- PROVIDED DATA:

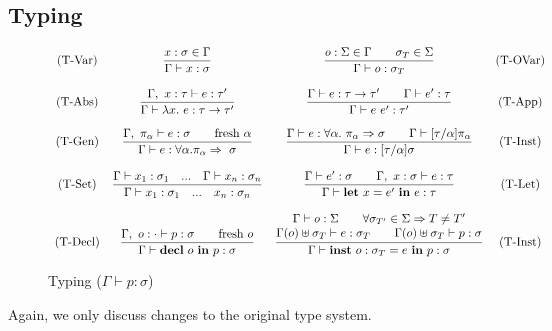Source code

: \documentclass[runningheads]{llncs}
\begin{document}
\subsection{Typing}
\begin{figure}$$
  \begin{array}{c c c c} 
    \text{(T-Var)}
    &
    \displaystyle
    \frac{x: \sigma  \in \Gamma}
         {\Gamma \vdash x: \sigma }
    &
    \displaystyle
    \frac{o: \Sigma  \in \Gamma \quad \quad \sigma_T \in \Sigma}
    {\Gamma \vdash o: \sigma_T }
    &
    \text{(T-OVar)}
    \\\\
    \text{(T-Abs)}
    &
    \displaystyle
    \frac{\Gamma,\ x:\tau \vdash e : \tau^\prime}
         {\Gamma \vdash \lambda x. \ e : \tau \rightarrow \tau^\prime}
    &
    
    \displaystyle
    \frac{\Gamma \vdash e : \tau \rightarrow \tau^\prime \quad\quad \Gamma \vdash e^\prime : \tau}
         {\Gamma \vdash e \ e^\prime : \tau^\prime}
    &
    \text{(T-App)}
    \\\\
    \text{(T-Gen)}
    &
    \displaystyle
    \frac{\Gamma, \ \pi_\alpha\vdash e:\sigma \quad \quad \text{fresh }\alpha}
         {\Gamma \vdash e : \forall \alpha. \pi_\alpha \Rightarrow \ \sigma}
    &
    \displaystyle
    \frac{\Gamma \vdash e: \forall \alpha. \ \pi_\alpha \Rightarrow \sigma \quad \quad \Gamma \vdash [\tau/\alpha]\pi_\alpha}
         {\Gamma \vdash e:[\tau/\alpha]\sigma}
    &
    \text{(T-Inst)}
    \\\\
    \text{(T-Set)}
    &
    \displaystyle
    \frac{\Gamma \vdash x_1:\sigma_1  \quad ...\quad \Gamma \vdash x_n:\sigma_n}
         {\Gamma \vdash x_1:\sigma_1 \quad ...\quad x_n:\sigma_n}
    &
    \displaystyle
    \frac{\Gamma \vdash e^\prime : \sigma \quad \quad \Gamma,\ x:\sigma \vdash e : \tau}
         {\Gamma \vdash \textbf{let} \ x = e^\prime \ \textbf{in} \ e : \tau}
    &
    \text{(T-Let)}
    \\\\
    \text{(T-Decl)}
    &
    \displaystyle
    \frac{\Gamma, \ o: \cdot  \vdash p : \sigma \quad\quad \text{fresh} \ o}
         {\Gamma \vdash \textbf{decl} \ o \ \textbf{in} \ p : \sigma}
    &
    \displaystyle
    \frac{ \begin{matrix}
        \Gamma \vdash o : \Sigma \quad \quad  \forall \sigma_{T^\prime} \in \Sigma \Rightarrow T \neq T^\prime \\
        \Gamma(o) \uplus \sigma_T %
        \vdash e : \sigma_T \quad \quad  \Gamma(o) \uplus \sigma_T \vdash p: \sigma
    \end{matrix}}
    {\Gamma \vdash \textbf{inst} \ o :  \sigma_T  = e \ \textbf{in} \ p : \sigma} 
    &
    \text{(T-Inst)}
  \end{array}$$
  \caption{Typing ($\Gamma \vdash p : \sigma$)}
\end{figure}
\noindent Again, we only discuss changes to the original type system. 
\end{document}
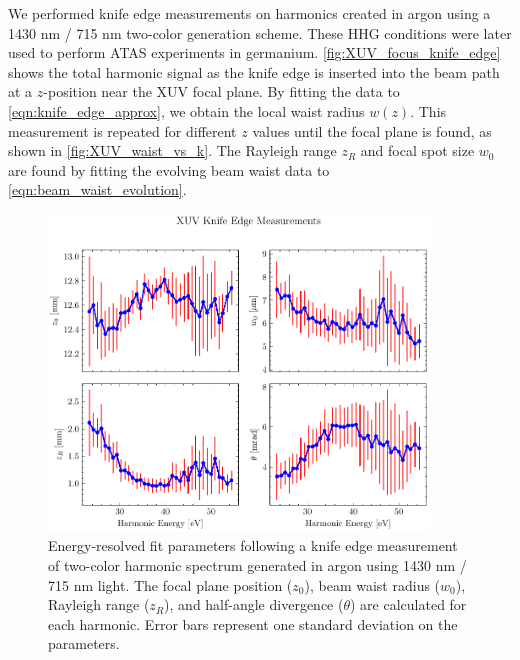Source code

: We performed knife edge measurements on harmonics created in argon using a 1430 nm / 715 nm two-color generation scheme. These HHG conditions were later used to perform ATAS experiments in germanium. \cref{fig:XUV_focus_knife_edge} shows the total harmonic signal as the knife edge is inserted into the beam path at a $z$-position near the XUV focal plane. By fitting the data to \cref{eqn:knife_edge_approx}, we obtain the local waist radius $w(z)$. This measurement is repeated for different $z$ values until the focal plane is found, as shown in \cref{fig:XUV_waist_vs_k}. The Rayleigh range $z_R$ and focal spot size $w_0$ are found by fitting the evolving beam waist data to \cref{eqn:beam_waist_evolution}.


\begin{figure}
	\centering
	\includegraphics[width=0.9\textwidth]{figures/chap3/knife_edge_fit_2x2.pdf}
	\caption{Energy-resolved fit parameters following a knife edge measurement of two-color harmonic spectrum generated in argon using 1430 nm / 715 nm light. The focal plane position ($z_0$), beam waist radius ($w_0$), Rayleigh range ($z_R$), and half-angle divergence ($\theta$) are calculated for each harmonic. Error bars represent one standard deviation on the parameters.}
	\label{fig:knife_edge_fit_2x2}
\end{figure}

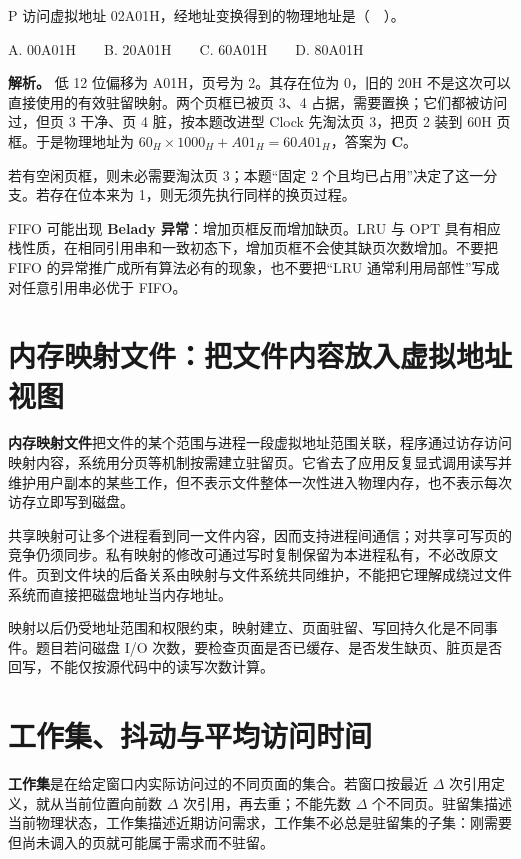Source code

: P 访问虚拟地址 02A01H，经地址变换得到的物理地址是（　）。

A. 00A01H　　B. 20A01H　　C. 60A01H　　D. 80A01H


\textbf{解析。} 低 12 位偏移为 A01H，页号为 2。其存在位为 0，旧的 20H 不是这次可以直接使用的有效驻留映射。两个页框已被页 3、4 占据，需要置换；它们都被访问过，但页 3 干净、页 4 脏，按本题改进型 Clock 先淘汰页 3，把页 2 装到 60H 页框。于是物理地址为 \(60_H\times1000_H+A01_H=60A01_H\)，答案为 \textbf{C}。

若有空闲页框，则未必需要淘汰页 3；本题``固定 2 个且均已占用''决定了这一分支。若存在位本来为 1，则无须先执行同样的换页过程。

FIFO 可能出现 \textbf{Belady 异常}：增加页框反而增加缺页。LRU 与 OPT 具有相应栈性质，在相同引用串和一致初态下，增加页框不会使其缺页次数增加。不要把 FIFO 的异常推广成所有算法必有的现象，也不要把``LRU 通常利用局部性''写成对任意引用串必优于 FIFO。

\section{内存映射文件：把文件内容放入虚拟地址视图}\label{os-5-10}

\textbf{内存映射文件}把文件的某个范围与进程一段虚拟地址范围关联，程序通过访存访问映射内容，系统用分页等机制按需建立驻留页。它省去了应用反复显式调用读写并维护用户副本的某些工作，但不表示文件整体一次性进入物理内存，也不表示每次访存立即写到磁盘。

共享映射可让多个进程看到同一文件内容，因而支持进程间通信；对共享可写页的竞争仍须同步。私有映射的修改可通过写时复制保留为本进程私有，不必改原文件。页到文件块的后备关系由映射与文件系统共同维护，不能把它理解成绕过文件系统而直接把磁盘地址当内存地址。

映射以后仍受地址范围和权限约束，映射建立、页面驻留、写回持久化是不同事件。题目若问磁盘 I/O 次数，要检查页面是否已缓存、是否发生缺页、脏页是否回写，不能仅按源代码中的读写次数计算。

\section{工作集、抖动与平均访问时间}\label{os-5-11}

\textbf{工作集}是在给定窗口内实际访问过的不同页面的集合。若窗口按最近 \(\Delta\) 次引用定义，就从当前位置向前数 \(\Delta\) 次引用，再去重；不能先数 \(\Delta\) 个不同页。驻留集描述当前物理状态，工作集描述近期访问需求，工作集不必总是驻留集的子集：刚需要但尚未调入的页就可能属于需求而不驻留。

- PROBLEM TO SOLVE: Line count for "caption": count the lines in the records above that contain this word, and write only the number.

- YOUR SOLUTION: 2